● **DATA TO USE**:
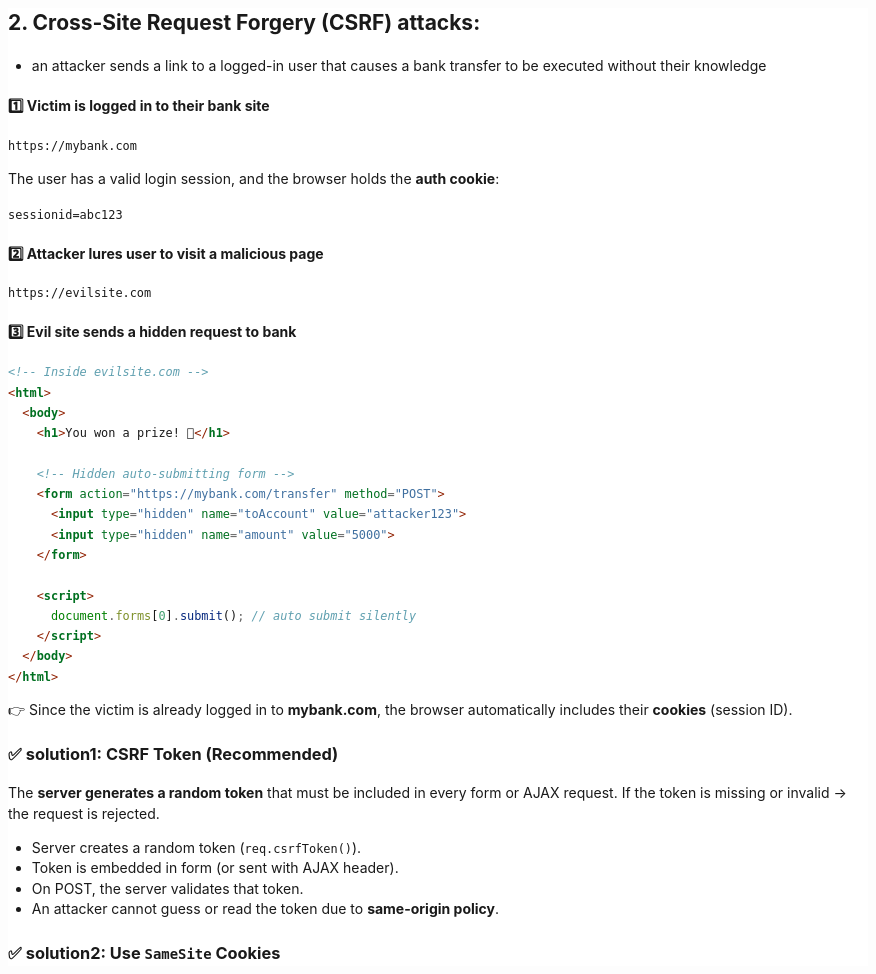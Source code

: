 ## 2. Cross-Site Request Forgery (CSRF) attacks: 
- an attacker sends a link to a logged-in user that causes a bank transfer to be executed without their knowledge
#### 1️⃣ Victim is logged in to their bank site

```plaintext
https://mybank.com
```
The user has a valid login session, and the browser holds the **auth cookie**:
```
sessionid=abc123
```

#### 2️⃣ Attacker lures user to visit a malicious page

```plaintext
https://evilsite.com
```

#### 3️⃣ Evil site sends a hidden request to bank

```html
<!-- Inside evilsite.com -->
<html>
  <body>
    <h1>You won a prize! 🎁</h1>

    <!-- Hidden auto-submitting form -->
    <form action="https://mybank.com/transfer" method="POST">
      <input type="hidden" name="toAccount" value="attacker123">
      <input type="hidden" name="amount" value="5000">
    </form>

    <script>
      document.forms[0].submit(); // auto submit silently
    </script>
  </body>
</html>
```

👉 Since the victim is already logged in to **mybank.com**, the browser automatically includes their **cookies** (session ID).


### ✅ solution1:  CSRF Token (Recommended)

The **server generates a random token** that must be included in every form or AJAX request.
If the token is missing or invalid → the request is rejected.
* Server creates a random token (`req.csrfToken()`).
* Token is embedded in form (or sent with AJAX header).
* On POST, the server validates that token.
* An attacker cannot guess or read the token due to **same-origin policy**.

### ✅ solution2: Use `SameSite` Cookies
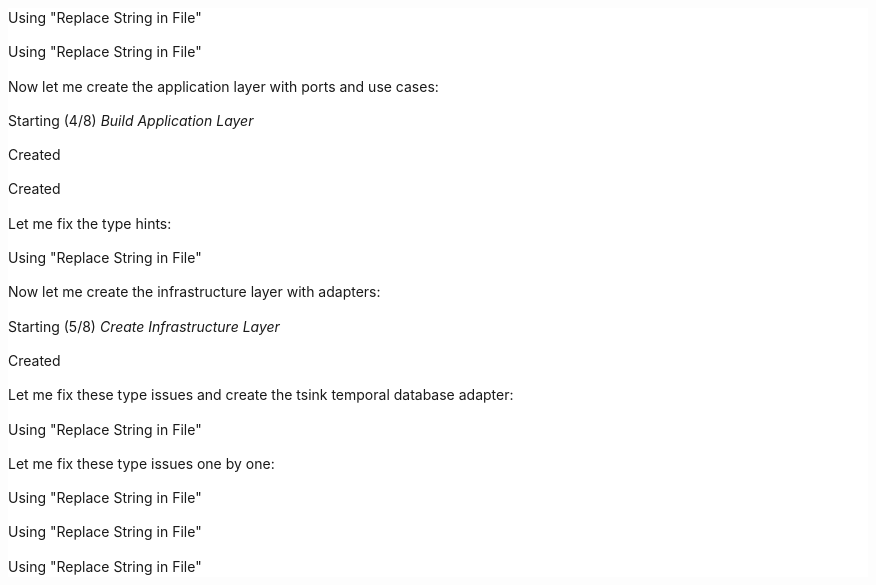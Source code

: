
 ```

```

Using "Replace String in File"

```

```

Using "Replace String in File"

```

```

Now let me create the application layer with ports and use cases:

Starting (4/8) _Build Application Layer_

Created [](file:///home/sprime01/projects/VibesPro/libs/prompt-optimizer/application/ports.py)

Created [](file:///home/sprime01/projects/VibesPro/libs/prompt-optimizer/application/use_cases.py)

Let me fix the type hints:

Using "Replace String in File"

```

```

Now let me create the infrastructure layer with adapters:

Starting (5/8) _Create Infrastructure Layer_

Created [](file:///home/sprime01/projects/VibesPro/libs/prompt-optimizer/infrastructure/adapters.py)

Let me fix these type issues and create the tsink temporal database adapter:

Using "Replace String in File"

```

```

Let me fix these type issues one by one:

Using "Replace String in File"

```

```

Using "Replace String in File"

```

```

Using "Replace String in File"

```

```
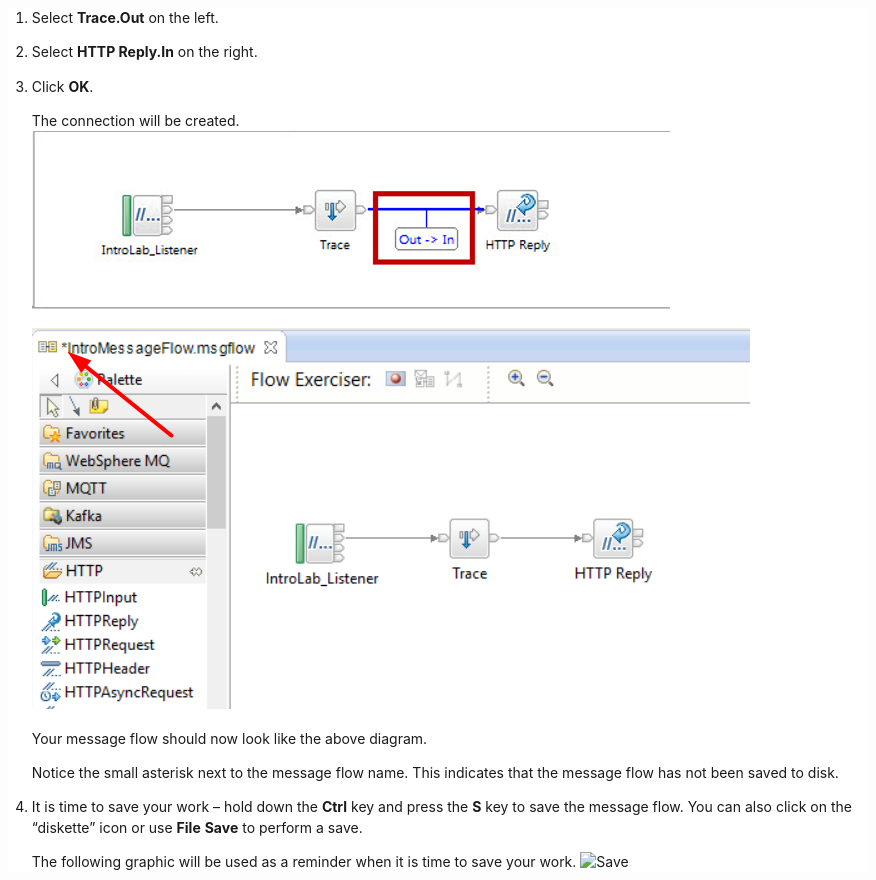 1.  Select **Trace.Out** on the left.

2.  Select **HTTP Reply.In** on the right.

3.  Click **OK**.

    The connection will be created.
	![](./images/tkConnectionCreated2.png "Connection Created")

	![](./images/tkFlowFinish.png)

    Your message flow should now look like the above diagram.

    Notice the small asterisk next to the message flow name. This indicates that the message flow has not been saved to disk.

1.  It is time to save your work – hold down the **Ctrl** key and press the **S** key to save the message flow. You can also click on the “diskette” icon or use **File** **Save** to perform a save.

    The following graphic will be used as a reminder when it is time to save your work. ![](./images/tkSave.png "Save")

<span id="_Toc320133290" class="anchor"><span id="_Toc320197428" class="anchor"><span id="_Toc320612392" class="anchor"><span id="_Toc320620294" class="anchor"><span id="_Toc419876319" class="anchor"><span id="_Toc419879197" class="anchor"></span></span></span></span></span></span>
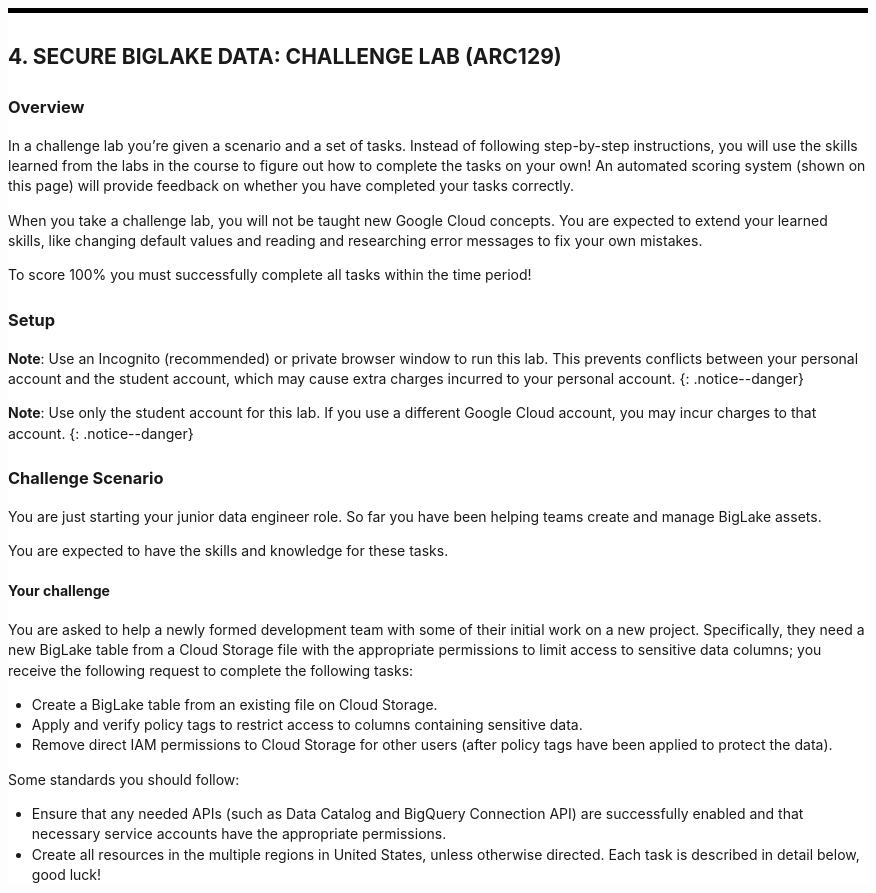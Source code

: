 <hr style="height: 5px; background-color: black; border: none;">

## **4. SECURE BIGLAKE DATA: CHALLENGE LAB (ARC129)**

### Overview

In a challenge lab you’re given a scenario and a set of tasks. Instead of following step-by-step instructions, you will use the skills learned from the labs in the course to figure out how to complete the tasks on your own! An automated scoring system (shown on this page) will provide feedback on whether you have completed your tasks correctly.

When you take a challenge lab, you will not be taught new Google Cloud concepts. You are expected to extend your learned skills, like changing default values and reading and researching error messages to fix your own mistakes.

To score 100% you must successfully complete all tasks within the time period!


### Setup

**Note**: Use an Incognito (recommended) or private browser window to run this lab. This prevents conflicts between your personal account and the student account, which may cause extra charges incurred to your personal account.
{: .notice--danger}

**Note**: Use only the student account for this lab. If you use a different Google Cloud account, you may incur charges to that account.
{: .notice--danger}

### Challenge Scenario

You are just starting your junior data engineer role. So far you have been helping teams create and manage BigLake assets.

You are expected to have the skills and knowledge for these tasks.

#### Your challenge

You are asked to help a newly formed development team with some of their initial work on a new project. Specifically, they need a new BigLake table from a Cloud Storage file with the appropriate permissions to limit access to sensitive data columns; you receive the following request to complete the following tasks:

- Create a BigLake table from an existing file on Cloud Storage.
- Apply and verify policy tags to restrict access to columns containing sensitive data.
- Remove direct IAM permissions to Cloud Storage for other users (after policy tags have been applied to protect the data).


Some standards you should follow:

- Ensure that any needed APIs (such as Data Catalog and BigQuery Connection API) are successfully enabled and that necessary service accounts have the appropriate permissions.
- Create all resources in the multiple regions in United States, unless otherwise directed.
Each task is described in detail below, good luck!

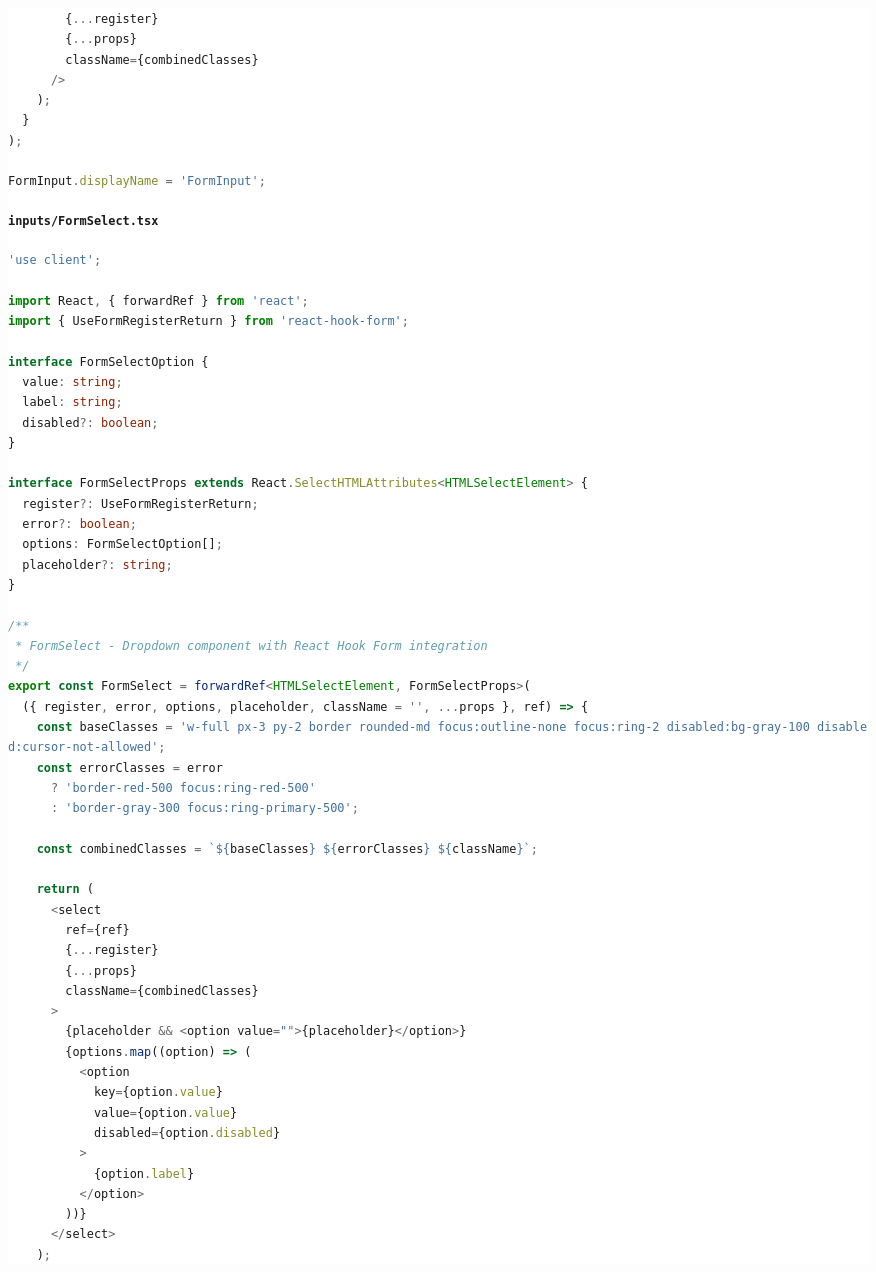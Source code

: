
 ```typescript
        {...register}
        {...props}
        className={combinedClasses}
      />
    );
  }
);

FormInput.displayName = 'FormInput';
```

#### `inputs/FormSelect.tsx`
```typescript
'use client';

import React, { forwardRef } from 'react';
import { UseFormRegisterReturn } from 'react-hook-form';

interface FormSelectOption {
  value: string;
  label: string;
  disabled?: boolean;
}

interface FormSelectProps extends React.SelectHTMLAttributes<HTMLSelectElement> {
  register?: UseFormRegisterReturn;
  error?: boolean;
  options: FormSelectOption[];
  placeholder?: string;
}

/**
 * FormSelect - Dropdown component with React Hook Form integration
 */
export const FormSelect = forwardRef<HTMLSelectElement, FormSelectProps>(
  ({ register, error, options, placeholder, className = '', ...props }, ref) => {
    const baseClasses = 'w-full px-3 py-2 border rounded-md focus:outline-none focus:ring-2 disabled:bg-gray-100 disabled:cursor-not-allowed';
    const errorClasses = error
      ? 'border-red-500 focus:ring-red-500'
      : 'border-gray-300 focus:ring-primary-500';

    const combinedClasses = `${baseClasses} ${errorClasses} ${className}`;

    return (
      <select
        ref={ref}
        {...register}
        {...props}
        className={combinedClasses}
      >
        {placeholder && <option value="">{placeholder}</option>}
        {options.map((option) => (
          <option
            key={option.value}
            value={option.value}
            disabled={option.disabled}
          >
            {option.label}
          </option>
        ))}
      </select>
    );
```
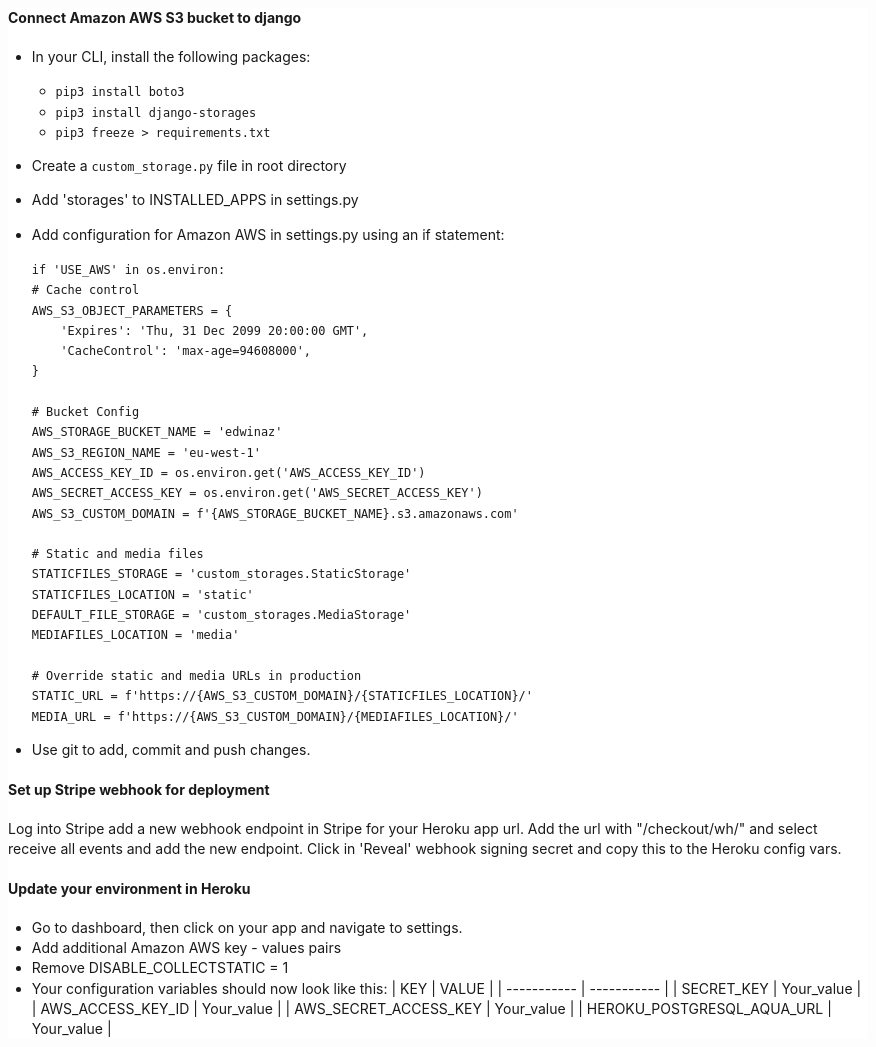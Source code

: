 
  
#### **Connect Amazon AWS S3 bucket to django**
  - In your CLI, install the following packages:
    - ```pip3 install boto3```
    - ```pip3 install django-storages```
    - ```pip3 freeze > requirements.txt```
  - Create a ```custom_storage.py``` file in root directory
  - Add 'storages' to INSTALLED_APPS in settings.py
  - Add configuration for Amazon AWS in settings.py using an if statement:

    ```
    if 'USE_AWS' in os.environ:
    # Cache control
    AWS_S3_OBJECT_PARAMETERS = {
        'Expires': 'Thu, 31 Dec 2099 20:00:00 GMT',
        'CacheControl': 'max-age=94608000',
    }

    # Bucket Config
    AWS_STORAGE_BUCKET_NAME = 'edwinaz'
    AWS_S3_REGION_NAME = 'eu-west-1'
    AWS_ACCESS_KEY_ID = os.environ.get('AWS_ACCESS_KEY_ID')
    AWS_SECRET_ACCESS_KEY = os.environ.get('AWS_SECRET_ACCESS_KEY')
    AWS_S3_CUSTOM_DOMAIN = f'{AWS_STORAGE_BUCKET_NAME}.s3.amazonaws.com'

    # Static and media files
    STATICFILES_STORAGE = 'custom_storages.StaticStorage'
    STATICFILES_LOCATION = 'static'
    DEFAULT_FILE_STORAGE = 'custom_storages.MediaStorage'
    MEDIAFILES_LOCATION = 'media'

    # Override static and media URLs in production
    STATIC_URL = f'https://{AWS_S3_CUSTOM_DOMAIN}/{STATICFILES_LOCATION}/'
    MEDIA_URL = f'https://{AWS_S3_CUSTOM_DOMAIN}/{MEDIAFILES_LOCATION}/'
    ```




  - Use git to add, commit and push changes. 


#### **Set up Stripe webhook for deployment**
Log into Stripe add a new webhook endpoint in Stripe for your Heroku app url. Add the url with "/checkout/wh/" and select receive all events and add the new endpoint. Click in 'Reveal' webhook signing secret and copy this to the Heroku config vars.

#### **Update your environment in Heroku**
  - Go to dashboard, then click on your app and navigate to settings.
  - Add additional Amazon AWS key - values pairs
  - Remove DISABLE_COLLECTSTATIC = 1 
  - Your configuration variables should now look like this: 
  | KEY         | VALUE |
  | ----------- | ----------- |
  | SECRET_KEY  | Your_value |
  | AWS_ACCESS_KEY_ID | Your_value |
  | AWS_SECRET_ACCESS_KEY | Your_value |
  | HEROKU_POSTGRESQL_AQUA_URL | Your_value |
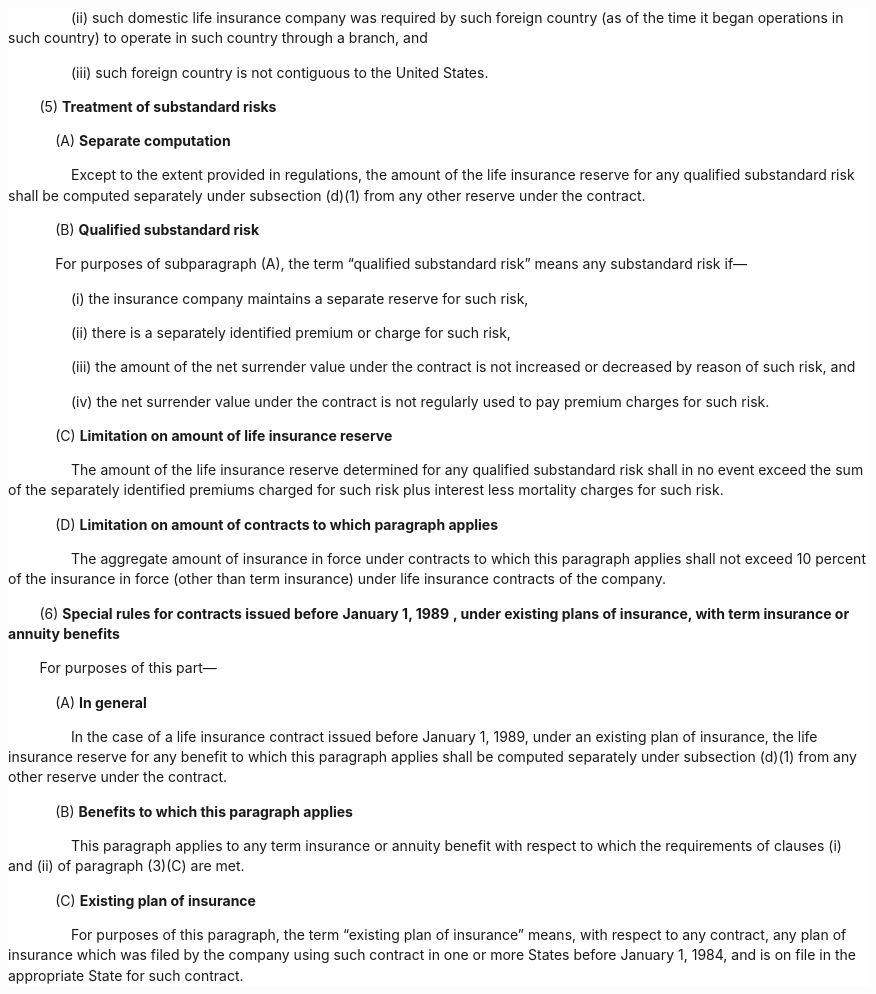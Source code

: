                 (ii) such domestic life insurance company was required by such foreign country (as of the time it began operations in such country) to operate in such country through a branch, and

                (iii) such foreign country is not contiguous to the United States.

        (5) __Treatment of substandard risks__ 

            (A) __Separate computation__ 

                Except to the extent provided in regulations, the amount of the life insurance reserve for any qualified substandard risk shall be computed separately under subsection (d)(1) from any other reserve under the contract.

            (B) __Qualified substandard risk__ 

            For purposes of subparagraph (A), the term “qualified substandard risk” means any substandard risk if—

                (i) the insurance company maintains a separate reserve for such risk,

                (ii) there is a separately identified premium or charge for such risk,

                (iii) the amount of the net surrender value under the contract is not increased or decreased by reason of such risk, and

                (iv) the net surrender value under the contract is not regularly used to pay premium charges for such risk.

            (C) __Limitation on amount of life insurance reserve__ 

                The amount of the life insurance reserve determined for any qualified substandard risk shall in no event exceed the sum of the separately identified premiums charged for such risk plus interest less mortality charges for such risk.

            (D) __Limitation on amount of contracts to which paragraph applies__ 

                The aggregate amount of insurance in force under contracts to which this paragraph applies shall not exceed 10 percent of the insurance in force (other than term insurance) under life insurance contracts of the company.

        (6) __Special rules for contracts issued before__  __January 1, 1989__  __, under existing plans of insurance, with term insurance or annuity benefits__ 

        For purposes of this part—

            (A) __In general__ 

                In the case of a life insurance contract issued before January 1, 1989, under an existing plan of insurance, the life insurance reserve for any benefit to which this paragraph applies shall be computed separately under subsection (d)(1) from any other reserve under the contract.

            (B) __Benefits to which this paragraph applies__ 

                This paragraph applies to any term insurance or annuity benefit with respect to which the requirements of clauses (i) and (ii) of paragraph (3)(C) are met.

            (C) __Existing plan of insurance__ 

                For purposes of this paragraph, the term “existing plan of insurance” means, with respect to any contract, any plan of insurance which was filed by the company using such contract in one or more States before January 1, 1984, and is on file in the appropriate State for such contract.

● **WHAT IS EXPECTED**: Show each line of the material above where "projects" occurs.

● **WRITTEN SOLUTION**:
Created [](file:///home/sprime01/projects/VibesPro/libs/prompt-optimizer/application/ports.py)
Created [](file:///home/sprime01/projects/VibesPro/libs/prompt-optimizer/application/use_cases.py)
Created [](file:///home/sprime01/projects/VibesPro/libs/prompt-optimizer/infrastructure/adapters.py)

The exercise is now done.